Now, there would be nothing wrong from my standpoint if Hedin actually did require students to read Meyer’s article or examine the subsequent campaign by the Darwin lobby to censor it after publication. But in point of fact, there is no evidence that Hedin even asked students to read the article.
What the reporter identifies as the course “reading list” is actually labeled by Hedin in his syllabus as a “Partial Bibliography.” According to email correspondence from the reporter, even the university spokesperson described this bibliography not as a “reading list” but “as a list of possible books to review.”
By transforming Hedin’s “Partial Bibliography” into an assigned “reading list,” the Star Press article misleads readers about the list’s importance and misrepresents the content of Hedin’s course. But the unfairness of the article goes deeper than that: If the reporter was going to discuss Hedin’s “Partial Bibliography” fairly, he should have noted that it includes writings that attack both intelligent design and creationism, such as Francis Collins’s The Language of God, which devotes an entire chapter to bashing intelligent design in biology. The bibliography also includes writings by scholars who hold a variety of religious positions. Physicist Roger Penrose is an atheist. The late philosopher Antony Flew was an atheist-turned-deist. Physicist Paul Davies is perhaps best described as a pantheist. The authors represented by the “Partial Bibliography” are much more diverse than the critics of Hedin have claimed.

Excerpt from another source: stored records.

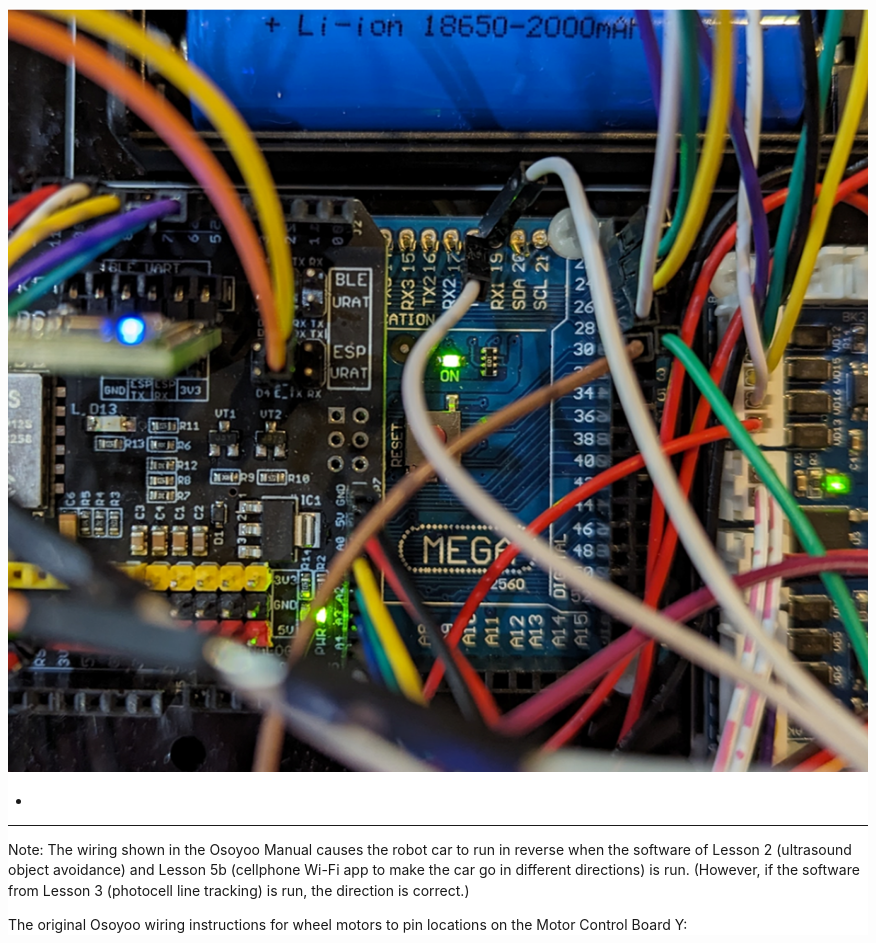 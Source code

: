 
![wificlose](wificlose.png)



-
------------

Note:
The wiring shown in the Osoyoo Manual causes the robot car to run in reverse when the software of Lesson 2 (ultrasound object avoidance) and Lesson 5b (cellphone Wi-Fi app to make the car go in different directions) is run. (However, if the software from Lesson 3 (photocell line tracking) is run, the direction is correct.)

The original Osoyoo wiring instructions for wheel motors to pin locations on the Motor Control Board Y:
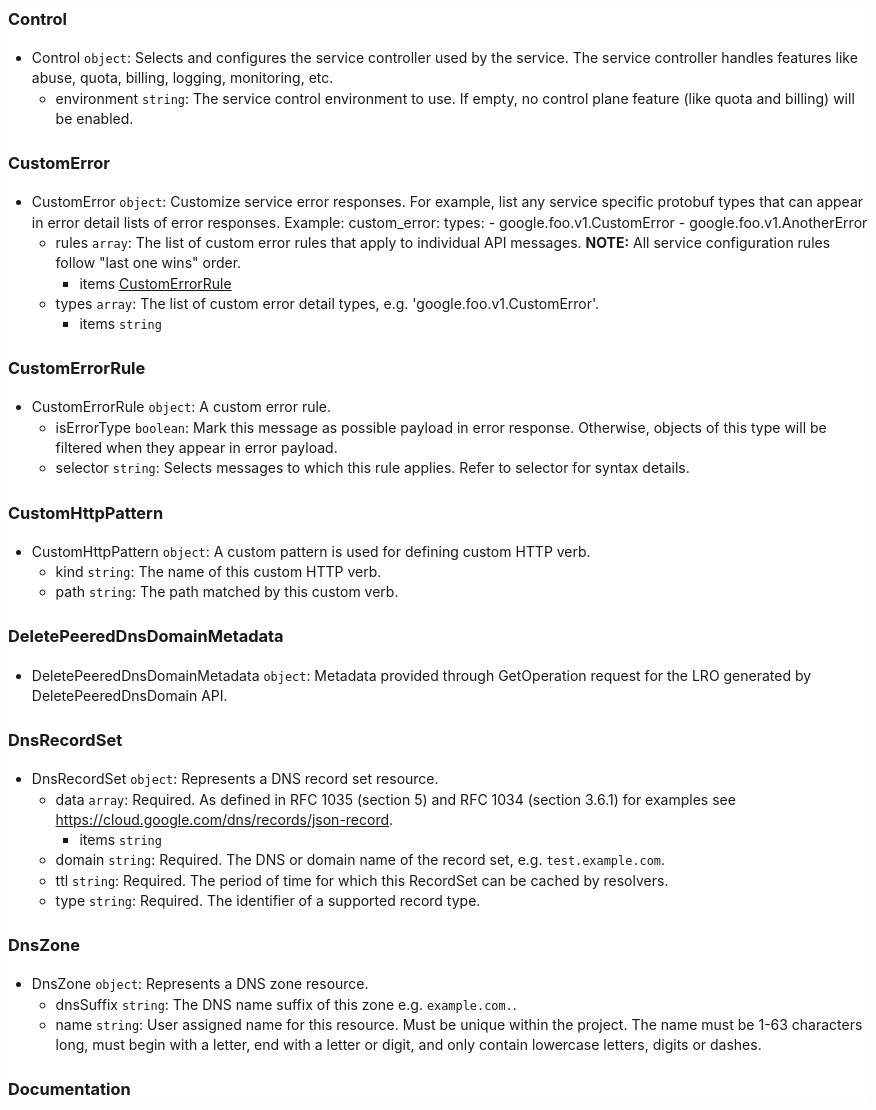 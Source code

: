 ### Control
* Control `object`: Selects and configures the service controller used by the service. The service controller handles features like abuse, quota, billing, logging, monitoring, etc.
  * environment `string`: The service control environment to use. If empty, no control plane feature (like quota and billing) will be enabled.

### CustomError
* CustomError `object`: Customize service error responses. For example, list any service specific protobuf types that can appear in error detail lists of error responses. Example: custom_error: types: - google.foo.v1.CustomError - google.foo.v1.AnotherError
  * rules `array`: The list of custom error rules that apply to individual API messages. **NOTE:** All service configuration rules follow "last one wins" order.
    * items [CustomErrorRule](#customerrorrule)
  * types `array`: The list of custom error detail types, e.g. 'google.foo.v1.CustomError'.
    * items `string`

### CustomErrorRule
* CustomErrorRule `object`: A custom error rule.
  * isErrorType `boolean`: Mark this message as possible payload in error response. Otherwise, objects of this type will be filtered when they appear in error payload.
  * selector `string`: Selects messages to which this rule applies. Refer to selector for syntax details.

### CustomHttpPattern
* CustomHttpPattern `object`: A custom pattern is used for defining custom HTTP verb.
  * kind `string`: The name of this custom HTTP verb.
  * path `string`: The path matched by this custom verb.

### DeletePeeredDnsDomainMetadata
* DeletePeeredDnsDomainMetadata `object`: Metadata provided through GetOperation request for the LRO generated by DeletePeeredDnsDomain API.

### DnsRecordSet
* DnsRecordSet `object`: Represents a DNS record set resource.
  * data `array`: Required. As defined in RFC 1035 (section 5) and RFC 1034 (section 3.6.1) for examples see https://cloud.google.com/dns/records/json-record.
    * items `string`
  * domain `string`: Required. The DNS or domain name of the record set, e.g. `test.example.com`.
  * ttl `string`: Required. The period of time for which this RecordSet can be cached by resolvers.
  * type `string`: Required. The identifier of a supported record type.

### DnsZone
* DnsZone `object`: Represents a DNS zone resource.
  * dnsSuffix `string`: The DNS name suffix of this zone e.g. `example.com.`.
  * name `string`: User assigned name for this resource. Must be unique within the project. The name must be 1-63 characters long, must begin with a letter, end with a letter or digit, and only contain lowercase letters, digits or dashes.

### Documentation
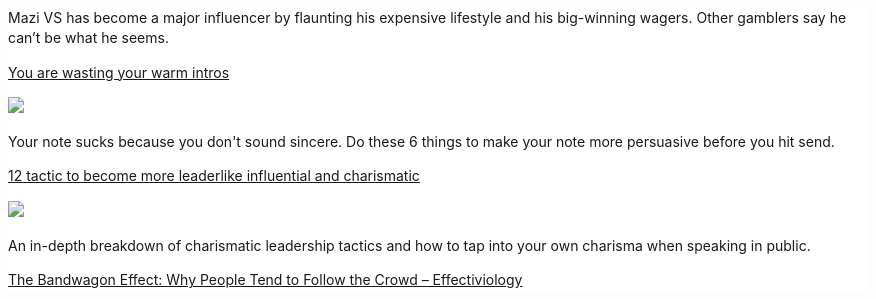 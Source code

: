 Mazi VS has become a major influencer by flaunting his expensive
lifestyle and his big-winning wagers. Other gamblers say he can’t be
what he seems.

</div>

<div class="card">

<div class="card-title">

[You are wasting your warm
intros](https://open.substack.com/pub/weskao/p/you-are-wasting-your-warm-intros?r=oc5d&utm_campaign=post&utm_medium=email)

</div>

<div class="card-image">

[![](https://substackcdn.com/image/fetch/w_1200,h_600,c_fill,f_jpg,q_auto:good,fl_progressive:steep,g_auto/https%3A%2F%2Fsubstack-post-media.s3.amazonaws.com%2Fpublic%2Fimages%2F3576522b-e99d-408c-b270-64462c57b953_1600x984.png)](https://open.substack.com/pub/weskao/p/you-are-wasting-your-warm-intros?r=oc5d&utm_campaign=post&utm_medium=email)

</div>

Your note sucks because you don't sound sincere. Do these 6 things to
make your note more persuasive before you hit send.

</div>

<div class="card">

<div class="card-title">

[12 tactic to become more leaderlike influential and
charismatic](https://projectcharisma.com/charismatic-leadership-tactics/)

</div>

<div class="card-image">

[![](https://projectcharisma.com/wp-content/uploads/Charismatic-Leadership-Tactics-12-Ways-To-Speak-with-Charisma.webp)](https://projectcharisma.com/charismatic-leadership-tactics/)

</div>

An in-depth breakdown of charismatic leadership tactics and how to tap
into your own charisma when speaking in public.

</div>

<div class="card">

<div class="card-title">

[The Bandwagon Effect: Why People Tend to Follow the Crowd –
Effectiviology](https://effectiviology.com/bandwagon/)

</div>

</div>
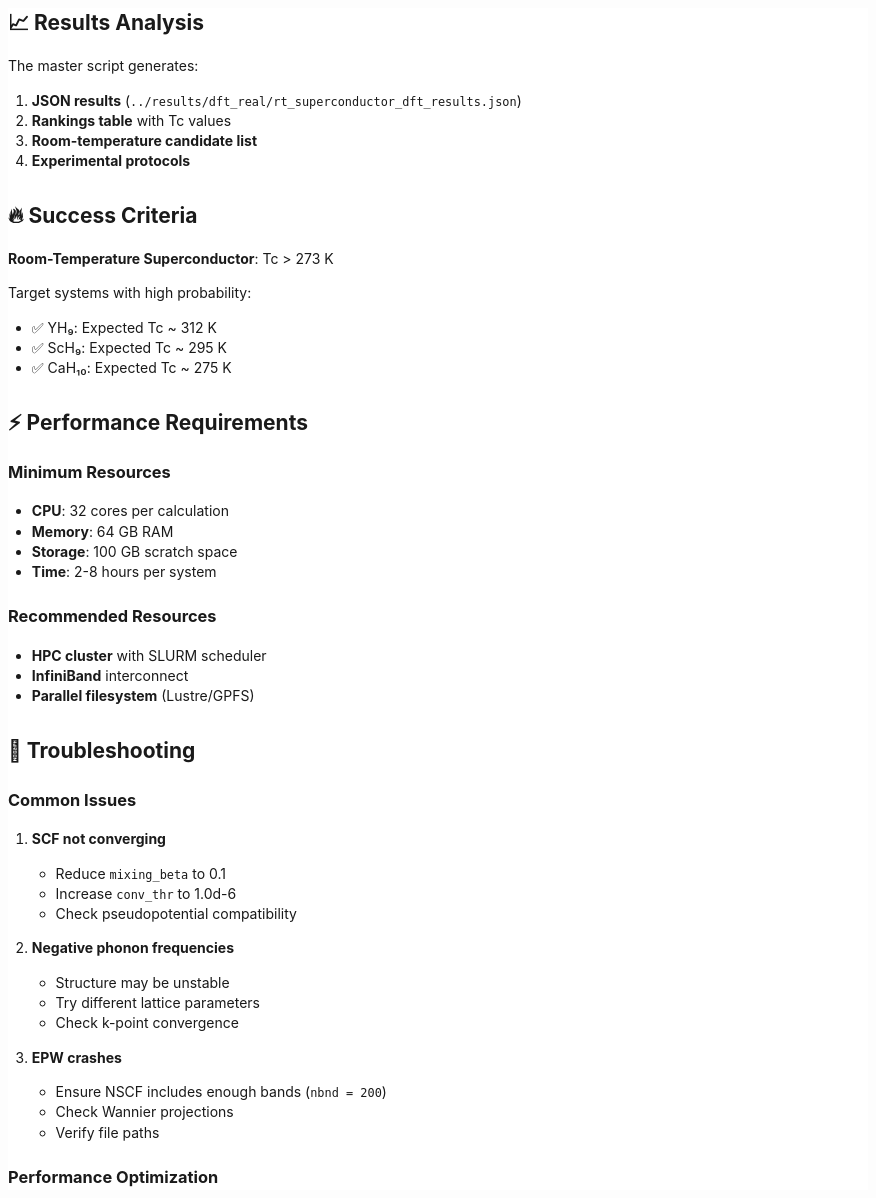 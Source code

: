 ## 📈 Results Analysis

The master script generates:

1. **JSON results** (`../results/dft_real/rt_superconductor_dft_results.json`)
2. **Rankings table** with Tc values
3. **Room-temperature candidate list**
4. **Experimental protocols**

## 🔥 Success Criteria

**Room-Temperature Superconductor**: Tc > 273 K

Target systems with high probability:
- ✅ YH₉: Expected Tc ~ 312 K
- ✅ ScH₉: Expected Tc ~ 295 K  
- ✅ CaH₁₀: Expected Tc ~ 275 K

## ⚡ Performance Requirements

### Minimum Resources
- **CPU**: 32 cores per calculation
- **Memory**: 64 GB RAM
- **Storage**: 100 GB scratch space
- **Time**: 2-8 hours per system

### Recommended Resources  
- **HPC cluster** with SLURM scheduler
- **InfiniBand** interconnect
- **Parallel filesystem** (Lustre/GPFS)

## 🚨 Troubleshooting

### Common Issues

1. **SCF not converging**
   - Reduce `mixing_beta` to 0.1
   - Increase `conv_thr` to 1.0d-6
   - Check pseudopotential compatibility

2. **Negative phonon frequencies**
   - Structure may be unstable
   - Try different lattice parameters
   - Check k-point convergence

3. **EPW crashes**
   - Ensure NSCF includes enough bands (`nbnd = 200`)
   - Check Wannier projections
   - Verify file paths

### Performance Optimization
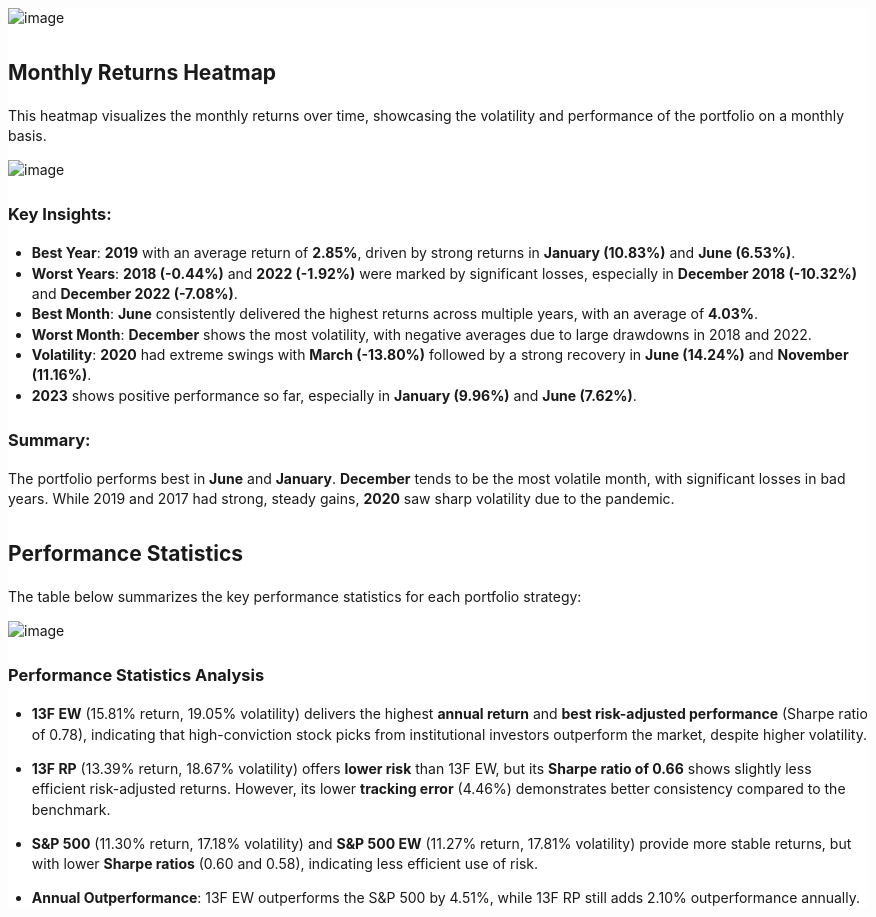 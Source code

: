 ![image](https://github.com/user-attachments/assets/908d60b3-44c0-4665-bcea-33f1e0398456)

## Monthly Returns Heatmap

This heatmap visualizes the monthly returns over time, showcasing the volatility and performance of the portfolio on a monthly basis.

![image](https://github.com/user-attachments/assets/a90fcc06-7c93-4978-b417-a8efcd04f8aa)

### Key Insights:

- **Best Year**: **2019** with an average return of **2.85%**, driven by strong returns in **January (10.83%)** and **June (6.53%)**.
- **Worst Years**: **2018 (-0.44%)** and **2022 (-1.92%)** were marked by significant losses, especially in **December 2018 (-10.32%)** and **December 2022 (-7.08%)**.
- **Best Month**: **June** consistently delivered the highest returns across multiple years, with an average of **4.03%**.
- **Worst Month**: **December** shows the most volatility, with negative averages due to large drawdowns in 2018 and 2022.
- **Volatility**: **2020** had extreme swings with **March (-13.80%)** followed by a strong recovery in **June (14.24%)** and **November (11.16%)**.
- **2023** shows positive performance so far, especially in **January (9.96%)** and **June (7.62%)**.

### Summary:
The portfolio performs best in **June** and **January**. **December** tends to be the most volatile month, with significant losses in bad years. While 2019 and 2017 had strong, steady gains, **2020** saw sharp volatility due to the pandemic.


## Performance Statistics

The table below summarizes the key performance statistics for each portfolio strategy:

![image](https://github.com/user-attachments/assets/bc96b4a4-ac88-4688-aaef-b4a7c6ac01ec)

### Performance Statistics Analysis

- **13F EW** (15.81% return, 19.05% volatility) delivers the highest **annual return** and **best risk-adjusted performance** (Sharpe ratio of 0.78), indicating that high-conviction stock picks from institutional investors outperform the market, despite higher volatility.

- **13F RP** (13.39% return, 18.67% volatility) offers **lower risk** than 13F EW, but its **Sharpe ratio of 0.66** shows slightly less efficient risk-adjusted returns. However, its lower **tracking error** (4.46%) demonstrates better consistency compared to the benchmark.

- **S&P 500** (11.30% return, 17.18% volatility) and **S&P 500 EW** (11.27% return, 17.81% volatility) provide more stable returns, but with lower **Sharpe ratios** (0.60 and 0.58), indicating less efficient use of risk.

- **Annual Outperformance**: 13F EW outperforms the S&P 500 by 4.51%, while 13F RP still adds 2.10% outperformance annually.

The Star Press article does eventually discuss one of the two books that are genuinely assigned to be read in Hedin’s course: God’s Undertaker by John Lennox. However, the second book required by Hedin isn’t even identified, let alone discussed. That second book is a straight science text, The Expanding Universe. A Beginner’s Guide to the Big Bang and Beyond, by Mark A. Garlick. Of course, discussing Garlick’s book wouldn’t fit the caricature being offered by critics of Hedin’s course either.
The article’s discussion of the book by John Lennox, meanwhile, is preceded by a quote from the Freedom from Religion Foundation complaining about the supposed lack of science credentials of some of the authors assigned by Hedin. Lennox’s book is then described dismissively as a work of “apologetics.” Readers are left to assume that Lennox must be one of the alleged authors without science credentials because Lennox’s background is not described in any way.
In reality, Lennox is a distinguished Professor of Mathematics at Oxford University and a Fellow in Mathematics and the Philosophy of Science at Oxford’s Green Templeton College. Lennox is one of the major players in debates over science and religion, and he is certainly qualified to write a book about the relationship between science and faith. His book God’s Undertaker has been widely praised by a number of leading scientists, theologians, and other intellectuals, including agnostic Alan Emery, Professor of Human Genetics at the University of Edinburgh, and Oxford University Professor of Human Metabolism Keith Frayn. Why was this information suppressed?
The Star Press article also discusses the book The Hidden Face of God, by Gerald Schroeder, which it mistakenly identifies as one of four textbooks for Hedin’s course. In fact, Hedin only requires two textbooks in the seminar, and Schroeder’s book isn’t one of them. Instead, Schroeder’s book is listed as an “optional” text, another fact that the reporter neglects to disclose, along with information about Schroeder’s academic background. Readers are told that Schroeder is an Orthodox Jew, but not that he earned a PhD in Physics from MIT.
Eric Hedin deserves better from his hometown newspaper than this kind of inaccurate reporting.